赤尾の道宗さんも、その一人なのだが、僕には疑問があった。
[道宗(どうしゅう)]と言う名は『法名』である。
俗名は、[弥七(やしち)]という。
おおざっぱではあるが、妙好人の呼び名は『大和の清九郎』とか、『因幡の源左』とか、[俗名]で呼ばれているのが多い。・・が、『赤尾の道宗』だけは[法名]で呼ばれている。
本当に、仏門に入っていなければ、『赤尾の弥七』であらねばならない。
だけど、『赤尾の道宗』なのだ。
それを、坊守さんに尋ねてみた。「道宗さんは、本当に出家していなかったのか?」と。
すると、「・・おそらく、最後まで世俗のままで過ごされたと、私は思います。日常は百姓をされ、空き時間に、自分の家を道場として、お念仏の教えを村人に説かれた熱心な門徒さんだったのだと思うのです。・・道宗という法名で呼ばれるのは、親しみと尊敬を込めてだと思うのですよ。」と坊守さんは言われた。
(棟方志功作『赤尾の道宗報恩の像』の版画)
又、道宗さんが書き残された『心得二十一箇條』という物を読むと、僕はどうしても、道宗さんは武士に思えるのだが、そこんとこも聞いてみると、坊守さんは「私も道宗さんは、心はお武家だと思いますよ。」と言われた。
こんな話を延々とした。詳しくは、又紙芝居で描くとして、もう一つ、面白い話は、やはり『わだばゴッホになる』で有名な[棟方志功]さんが、道宗さんの大ファンであった事だ。 棟方さんの作品が、こちらのお寺にはたくさん在るのだ。
その割り木の上で寝る道宗さんの版木の本物が、こちらにあると聞き、じっくりと見せて頂いた。
「棟方志功さんと赤尾の道宗さん。・・変わった所が、何か似ている?」とつぶやいたら、坊守さんに「あなたも似て張りますよ」と笑われた。
(右:道宗の墓)
「ダムの建設で、道宗さんのお墓もお寺の境内に引越しました。大きなお墓でしょう。」と言われた。
僕は「道宗さんに、何か似合ってないような感じですね」と言ったら、「この村は、道宗さんで盛ってますから。
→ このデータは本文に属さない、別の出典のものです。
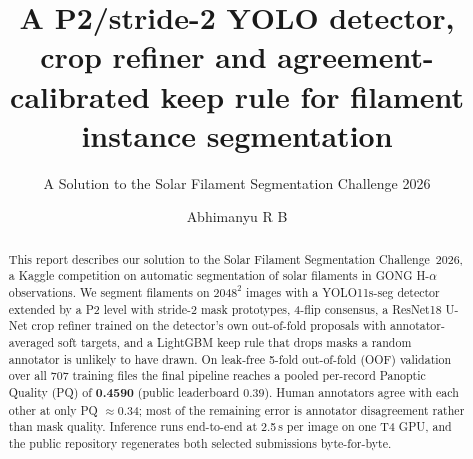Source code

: \documentclass[sigconf]{acmart}
\begin{document}
\title{A P2/stride-2 YOLO detector, crop refiner and agreement-calibrated keep rule for filament instance segmentation}
\subtitle{A Solution to the Solar Filament Segmentation Challenge 2026} %

\author{Abhimanyu R B}

\begin{abstract}
This report describes our solution to the Solar Filament Segmentation Challenge~2026, a Kaggle competition on automatic segmentation of solar filaments in GONG H-$\alpha$ observations.
We segment filaments on $2048^2$ images with a YOLO11s-seg detector extended by a P2 level with stride-2 mask prototypes, 4-flip consensus, a ResNet18 U-Net crop refiner trained on the detector's own out-of-fold proposals with annotator-averaged soft targets, and a LightGBM keep rule that drops masks a random annotator is unlikely to have drawn. On leak-free 5-fold out-of-fold (OOF) validation over all 707 training files the final pipeline reaches a pooled per-record Panoptic Quality (PQ) of \textbf{0.4590} (public leaderboard 0.39). Human annotators agree with each other at only PQ $\approx$0.34; most of the remaining error is annotator disagreement rather than mask quality. Inference runs end-to-end at 2.5\,s per image on one T4 GPU, and the public repository regenerates both selected submissions byte-for-byte.
\end{abstract}

\maketitle

\ifguideStyle
{}
\par\medskip
\fi

\end{document}
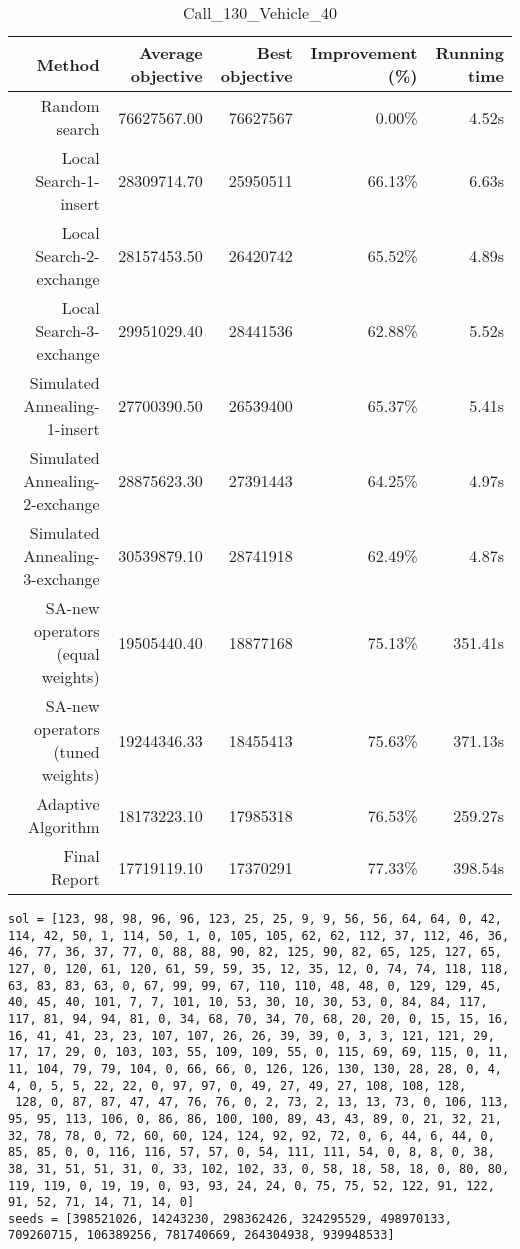 \begin{table}[ht]
\centering
\caption{Call\_130\_Vehicle\_40}
\label{tab:call130vehicle40}
\begin{tabular}{|r|r|r|r|r|}
Method & Average objective & Best objective & Improvement (\%) & Running time \\
\hline
Random search & 76627567.00 & 76627567 & 0.00\% & 4.52s\\
Local Search-1-insert & 28309714.70 & 25950511 & 66.13\% & 6.63s\\
Local Search-2-exchange & 28157453.50 & 26420742 & 65.52\% & 4.89s\\
Local Search-3-exchange & 29951029.40 & 28441536 & 62.88\% & 5.52s\\
Simulated Annealing-1-insert & 27700390.50 & 26539400 & 65.37\% & 5.41s\\
Simulated Annealing-2-exchange & 28875623.30 & 27391443 & 64.25\% & 4.97s\\
Simulated Annealing-3-exchange & 30539879.10 & 28741918 & 62.49\% & 4.87s\\
SA-new operators (equal weights) & 19505440.40 & 18877168 & 75.13\% & 351.41s\\
SA-new operators (tuned weights) & 19244346.33 & 18455413 & 75.63\% & 371.13s\\
Adaptive Algorithm & 18173223.10 & 17985318 & 76.53\% & 259.27s\\
Final Report & 17719119.10 & 17370291 & 77.33\% & 398.54s\\
\end{tabular}%
\end{table}
\begin{lstlisting}[label={lst:call130vehicle40},caption=Optimal solution call\_130\_vehicle\_40]
sol = [123, 98, 98, 96, 96, 123, 25, 25, 9, 9, 56, 56, 64, 64, 0, 42, 114, 42, 50, 1, 114, 50, 1, 0, 105, 105, 62, 62, 112, 37, 112, 46, 36, 46, 77, 36, 37, 77, 0, 88, 88, 90, 82, 125, 90, 82, 65, 125, 127, 65, 127, 0, 120, 61, 120, 61, 59, 59, 35, 12, 35, 12, 0, 74, 74, 118, 118, 63, 83, 83, 63, 0, 67, 99, 99, 67, 110, 110, 48, 48, 0, 129, 129, 45, 40, 45, 40, 101, 7, 7, 101, 10, 53, 30, 10, 30, 53, 0, 84, 84, 117, 117, 81, 94, 94, 81, 0, 34, 68, 70, 34, 70, 68, 20, 20, 0, 15, 15, 16, 16, 41, 41, 23, 23, 107, 107, 26, 26, 39, 39, 0, 3, 3, 121, 121, 29, 17, 17, 29, 0, 103, 103, 55, 109, 109, 55, 0, 115, 69, 69, 115, 0, 11, 11, 104, 79, 79, 104, 0, 66, 66, 0, 126, 126, 130, 130, 28, 28, 0, 4, 4, 0, 5, 5, 22, 22, 0, 97, 97, 0, 49, 27, 49, 27, 108, 108, 128,
 128, 0, 87, 87, 47, 47, 76, 76, 0, 2, 73, 2, 13, 13, 73, 0, 106, 113, 95, 95, 113, 106, 0, 86, 86, 100, 100, 89, 43, 43, 89, 0, 21, 32, 21, 32, 78, 78, 0, 72, 60, 60, 124, 124, 92, 92, 72, 0, 6, 44, 6, 44, 0, 85, 85, 0, 0, 116, 116, 57, 57, 0, 54, 111, 111, 54, 0, 8, 8, 0, 38, 38, 31, 51, 51, 31, 0, 33, 102, 102, 33, 0, 58, 18, 58, 18, 0, 80, 80, 119, 119, 0, 19, 19, 0, 93, 93, 24, 24, 0, 75, 75, 52, 122, 91, 122, 91, 52, 71, 14, 71, 14, 0]
seeds = [398521026, 14243230, 298362426, 324295529, 498970133, 709260715, 106389256, 781740669, 264304938, 939948533]
\end{lstlisting}%
\clearpage


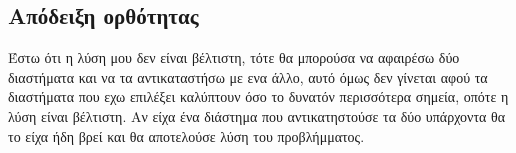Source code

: \documentclass[12pt]{article}
\begin{document}
\subsection{Απόδειξη ορθότητας}
Έστω ότι η λύση μου δεν είναι βέλτιστη, τότε θα μπορούσα να αφαιρέσω δύο διαστήματα και να τα αντικαταστήσω με ενα άλλο, αυτό όμως δεν γίνεται αφού τα διαστήματα που εχω επιλέξει καλύπτουν όσο το δυνατόν περισσότερα σημεία, οπότε η λύση είναι βέλτιστη. Αν είχα ένα διάστημα που αντικατηστούσε τα δύο υπάρχοντα θα το είχα ήδη βρεί και θα αποτελούσε λύση του προβλήμματος.
\end{document}
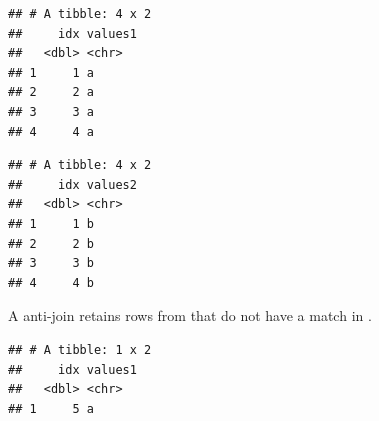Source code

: \documentclass[krantz2]{krantz}\usepackage{knitr}
\begin{document}
\begin{knitrout}\footnotesize
{}\color{fgcolor}\begin{kframe}
\begin{alltt}
\hlstd{(}   
\end{alltt}


{\ttfamily\noindent\itshape{}}\begin{verbatim}
## # A tibble: 4 x 2
##     idx values1
##   <dbl> <chr>  
## 1     1 a      
## 2     2 a      
## 3     3 a      
## 4     4 a
\end{verbatim}
\end{kframe}
\end{knitrout}

\begin{knitrout}\footnotesize
{}\color{fgcolor}\begin{kframe}
\begin{alltt}
\hlstd{(}   
\end{alltt}


{\ttfamily\noindent\itshape{}}\begin{verbatim}
## # A tibble: 4 x 2
##     idx values2
##   <dbl> <chr>  
## 1     1 b      
## 2     2 b      
## 3     3 b      
## 4     4 b
\end{verbatim}
\end{kframe}
\end{knitrout}

A anti-join retains rows from  that do not have a match in .

\begin{knitrout}\footnotesize
{}\color{fgcolor}\begin{kframe}
\begin{alltt}
\hlstd{(}   
\end{alltt}


{\ttfamily\noindent\itshape{}}\begin{verbatim}
## # A tibble: 1 x 2
##     idx values1
##   <dbl> <chr>  
## 1     5 a
\end{verbatim}
\end{kframe}
\end{knitrout}
\end{document}
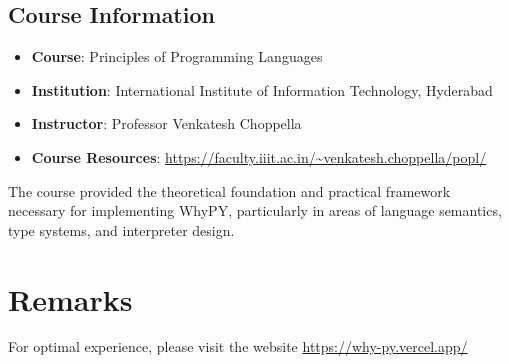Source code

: \documentclass[conference]{IEEEtran}
\begin{document}
\subsection{Course Information}
\begin{itemize}
    \item \textbf{Course}: Principles of Programming Languages
    \item \textbf{Institution}: International Institute of Information Technology, Hyderabad
    \item \textbf{Instructor}: Professor Venkatesh Choppella
    \item \textbf{Course Resources}: \url{https://faculty.iiit.ac.in/~venkatesh.choppella/popl/}
\end{itemize}

The course provided the theoretical foundation and practical framework necessary for implementing WhyPY, particularly in areas of language semantics, type systems, and interpreter design.

\section{Remarks}
For optimal experience, please visit the website \url{https://why-py.vercel.app/}
\end{document}
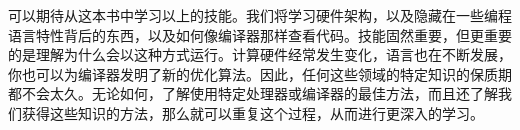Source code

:可以期待从这本书中学习以上的技能。我们将学习硬件架构，以及隐藏在一些编程语言特性背后的东西，以及如何像编译器那样查看代码。技能固然重要，但更重要的是理解为什么会以这种方式运行。计算硬件经常发生变化，语言也在不断发展，你也可以为编译器发明了新的优化算法。因此，任何这些领域的特定知识的保质期都不会太久。无论如何，了解使用特定处理器或编译器的最佳方法，而且还了解我们获得这些知识的方法，那么就可以重复这个过程，从而进行更深入的学习。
お墓の大きさは、村人たちの自慢なのでしょうね」と言われた。
(菅沼合掌造り集落)
宿泊は、お寺の前の旅館『赤尾館』で一泊し、次の日は、『世界遺産 合掌造り集落』を見学した。
又、ここでも、道宗さんが蓮如上人にお会いする為に、雪の中を超えて行った道を見学した。
(蓮如上人も道宗さんも乗った[籠の渡し])
そして、その時、道宗さんが川を越える時に何度も乗り、蓮如上人に会いに行かれたという《籠の渡し》を見学した。
これは、蓮如上人も乗られたという伝説がある。
昔の人は、凄かったんやなぁ・・と改めて思った今回の旅行でした。